バックエンドが先行して開発しているので、フロントが作業に入るころにはAPIはできあがっているのですが、ない場合もあります。その場合には、モックサーバを利用して開発しています。今回は、モックサーバを使った開発方法について説明します。
この記事で説明する内容
今回の大きく分けると3つの構成になります。簡単なTodoアプリの例に説明を進めます。
- OpenAPIを使ったスキーマ駆動開発環境を作る
- モックサーバの利用
- build_runnerの作成
こちらに実際に作成した内容を公開しているので、記事と合わせて見ていただくといいかなと思います。

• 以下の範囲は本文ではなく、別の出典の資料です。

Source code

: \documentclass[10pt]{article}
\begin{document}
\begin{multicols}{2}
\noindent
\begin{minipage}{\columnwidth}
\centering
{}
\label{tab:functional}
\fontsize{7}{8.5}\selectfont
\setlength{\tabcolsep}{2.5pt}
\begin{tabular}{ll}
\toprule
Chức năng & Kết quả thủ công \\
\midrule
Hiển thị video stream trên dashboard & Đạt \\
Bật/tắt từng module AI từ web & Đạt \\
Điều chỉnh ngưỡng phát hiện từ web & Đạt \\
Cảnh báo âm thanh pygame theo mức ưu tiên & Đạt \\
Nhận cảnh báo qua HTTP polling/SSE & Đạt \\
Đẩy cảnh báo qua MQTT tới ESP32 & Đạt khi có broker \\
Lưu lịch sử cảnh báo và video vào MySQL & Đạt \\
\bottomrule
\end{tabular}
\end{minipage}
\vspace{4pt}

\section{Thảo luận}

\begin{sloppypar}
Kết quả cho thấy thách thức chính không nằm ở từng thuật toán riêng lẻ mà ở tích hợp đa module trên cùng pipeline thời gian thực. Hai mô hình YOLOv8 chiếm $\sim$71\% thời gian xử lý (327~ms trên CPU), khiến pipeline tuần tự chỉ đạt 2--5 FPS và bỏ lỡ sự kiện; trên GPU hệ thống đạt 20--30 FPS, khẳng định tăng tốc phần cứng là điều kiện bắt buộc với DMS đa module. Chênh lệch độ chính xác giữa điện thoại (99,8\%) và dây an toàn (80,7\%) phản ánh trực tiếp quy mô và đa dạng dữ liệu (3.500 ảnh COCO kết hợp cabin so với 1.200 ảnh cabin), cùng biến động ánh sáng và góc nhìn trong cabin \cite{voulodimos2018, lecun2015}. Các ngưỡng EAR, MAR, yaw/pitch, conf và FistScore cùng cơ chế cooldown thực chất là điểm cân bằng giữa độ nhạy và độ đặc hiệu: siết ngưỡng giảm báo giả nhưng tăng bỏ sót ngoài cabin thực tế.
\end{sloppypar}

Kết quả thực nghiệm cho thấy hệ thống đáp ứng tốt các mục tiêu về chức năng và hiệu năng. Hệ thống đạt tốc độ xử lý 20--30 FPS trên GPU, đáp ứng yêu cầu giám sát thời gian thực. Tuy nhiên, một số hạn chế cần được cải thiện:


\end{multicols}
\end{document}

https://github.com/ueki-tomohiro/build_network_setting
OpenAPIを使ったスキーマ駆動開発環境を作る
プロジェクトの構成
今回のプロジェクトは複数のパッケージを利用して使う構成になるので、ルート直下にパッケージを置かず、packagesの配下にすべてのパッケージを置くようにします。
/packages
┣app # アプリ本体
┣api # OpenAPIで書き出されたAPIの定義
┗mock_setting # モックサーバ用の定義を書き出すbulld_runner
複数のパッケージを管理することになるので、melosを利用します。
name: build_network_setting
sdkPath: .fvm/flutter_sdk
packages:
- packages/app/*
- packages/api/**
- packages/mock_setting/*
Node.jsの開発環境を用意する
OpenAPIのスキーマ駆動開発ためにNode.jsの開発環境を用意します。Flutterのプロジェクト直下にpackage.jsonを置いて、OpenAPI必要なパッケージを追加します。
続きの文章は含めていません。